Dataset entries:
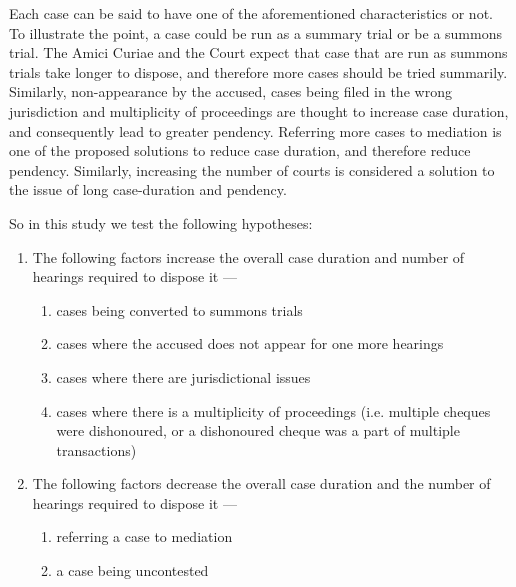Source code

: Each case can be said to have one of the aforementioned characteristics or not. To illustrate the point, a case could be run as a summary trial or be a summons trial. The Amici Curiae and the Court expect that case that are run as summons trials take longer to dispose, and therefore more cases should be tried summarily. Similarly, non-appearance by the accused, cases being filed in the wrong jurisdiction and multiplicity of proceedings are thought to increase case duration, and consequently lead to greater pendency. Referring more cases to mediation is one of the proposed solutions to reduce case duration, and therefore reduce pendency. Similarly, increasing the number of courts is considered a solution to the issue of long case-duration and pendency.

So in this study we test the following hypotheses:
\begin{enumerate}
\item The following factors increase the overall case duration and number of hearings required to dispose it ---
  \begin{enumerate}
  \item cases being converted to summons trials
  \item cases where the accused does not appear for one more hearings
  \item cases where there are jurisdictional issues
  \item cases where there is a multiplicity of proceedings (i.e. multiple cheques were dishonoured, or a dishonoured cheque was a part of multiple transactions)
  \end{enumerate}
\item The following factors decrease the overall case duration and the number of hearings required to dispose it ---
  \begin{enumerate}
  \item referring a case to mediation
  \item a case being uncontested
  \end{enumerate}
\end{enumerate}



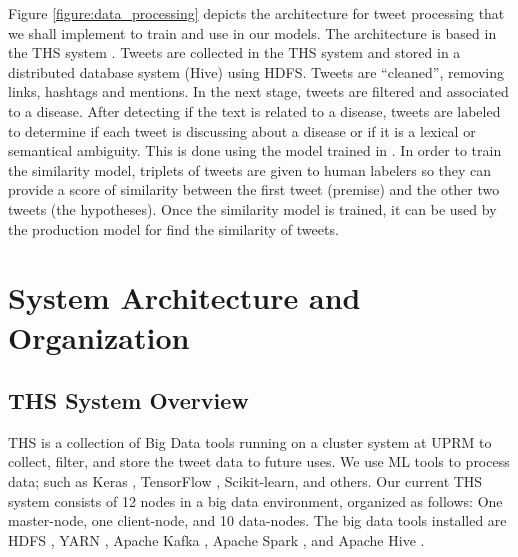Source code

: \documentclass[12pt]{report}
\begin{document}
Figure \ref{figure:data_processing} depicts the architecture for 
tweet processing that we shall implement to train and use in our models. The architecture is based in the THS system \cite{8029348, 8622504}.
Tweets are collected in  the \ac{THS} system and stored in a distributed database system (Hive)  using \ac{HDFS}. Tweets are ``cleaned'', removing links, hashtags and mentions.  
In the next stage, tweets are filtered and associated to a disease. After detecting if the text is related to a disease, tweets are labeled to determine if each tweet is discussing about a disease or if it is a lexical or semantical ambiguity. This is done using the model trained in \cite{8622504}. 
In order to train the similarity model, triplets of tweets are given to human labelers so they can provide a score of similarity between the 
first tweet (premise) and the other two tweets (the hypotheses). 
Once the similarity model is trained, it can be used by the production model for find the similarity of tweets.


\chapter{System Architecture and Organization} \label{chapter 4}
\section{THS System Overview} \label{ths_system}

\ac{THS} is a collection of Big Data tools running on a cluster system at \ac{UPRM} to collect, filter, and store the tweet data to future uses. We use \ac{ML} tools to process data; such as  Keras \cite{Keras2019}, TensorFlow \cite{Tensor2019}, Scikit-learn, and others. Our current \ac{THS} system consists of 12 nodes in a big data environment, organized as follows: One master-node, one client-node, and 10 data-nodes. The big data tools installed are \ac{HDFS} \cite{Hadoop2019}, \ac{YARN} \cite{Hadoop2019}, Apache Kafka \cite{Kafka2019}, Apache Spark \cite{Spark2019}, and Apache Hive \cite{Hive2019}.
\end{document}

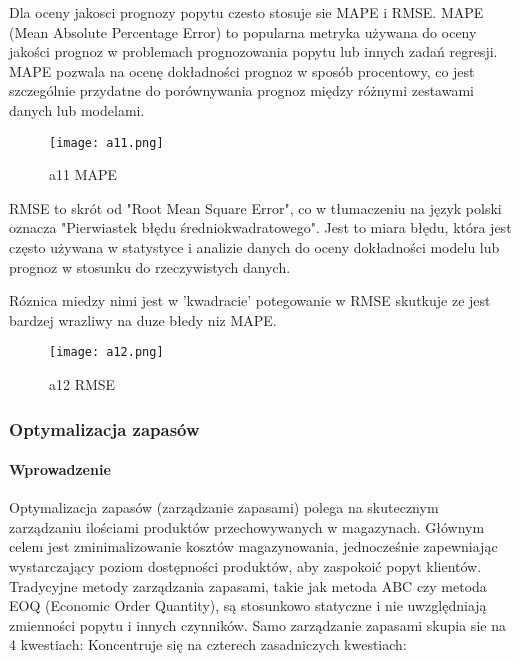 \cite{carb2006}\cite{Mary2022}\cite{wikknn2023}\cite{Shekh2018}\cite{Xiao2021}\cite{Resul2017}\cite{Farz2020}\cite{Carbo2007}\cite{Shahr2009}\cite{Gail2020}




Dla oceny jakosci prognozy popytu  czesto stosuje sie MAPE i RMSE.
MAPE (Mean Absolute Percentage Error) to popularna metryka używana do oceny jakości prognoz w problemach prognozowania popytu lub innych zadań regresji. MAPE pozwala na ocenę dokładności prognoz w sposób procentowy, co jest szczególnie przydatne do porównywania prognoz między różnymi zestawami danych lub modelami.


\begin{figure}[h!]
    \label{fig:a11}
    \centering \texttt{[image: a11.png]}
    \caption{a11 MAPE \cite{Shekh2018}}
\end{figure}
RMSE to skrót od "Root Mean Square Error", co w tłumaczeniu na język polski oznacza "Pierwiastek błędu średniokwadratowego". Jest to miara błędu, która jest często używana w statystyce i analizie danych do oceny dokładności modelu lub prognoz w stosunku do rzeczywistych danych.

Róznica miedzy nimi jest w 'kwadracie' potegowanie w RMSE skutkuje ze jest bardzej wrazliwy na duze błedy niz MAPE.



\begin{figure}[h!]
    \label{fig:a12}
    \centering \texttt{[image: a12.png]}
    \caption{a12 RMSE \cite{vis2023}\cite{Smir2021}}
\end{figure}




\newpage
\subsubsection{Optymalizacja zapasów}

\paragraph{Wprowadzenie}


Optymalizacja zapasów (zarządzanie zapasami) polega na skutecznym zarządzaniu ilościami produktów przechowywanych w magazynach. Głównym celem jest zminimalizowanie kosztów magazynowania, jednocześnie zapewniając wystarczający poziom dostępności produktów, aby zaspokoić popyt klientów. Tradycyjne metody zarządzania zapasami, takie jak metoda ABC czy metoda EOQ (Economic Order Quantity), są stosunkowo statyczne i nie uwzględniają zmienności popytu i innych czynników.
Samo zarządzanie zapasami skupia sie na 4 kwestiach:
Koncentruje się na czterech zasadniczych kwestiach:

ASSIGNMENT: Only lines with the word "caption" are wanted, so copy each one from the records.

REPLY:
    \caption{a11 MAPE \cite{Shekh2018}}
    \caption{a12 RMSE \cite{vis2023}\cite{Smir2021}}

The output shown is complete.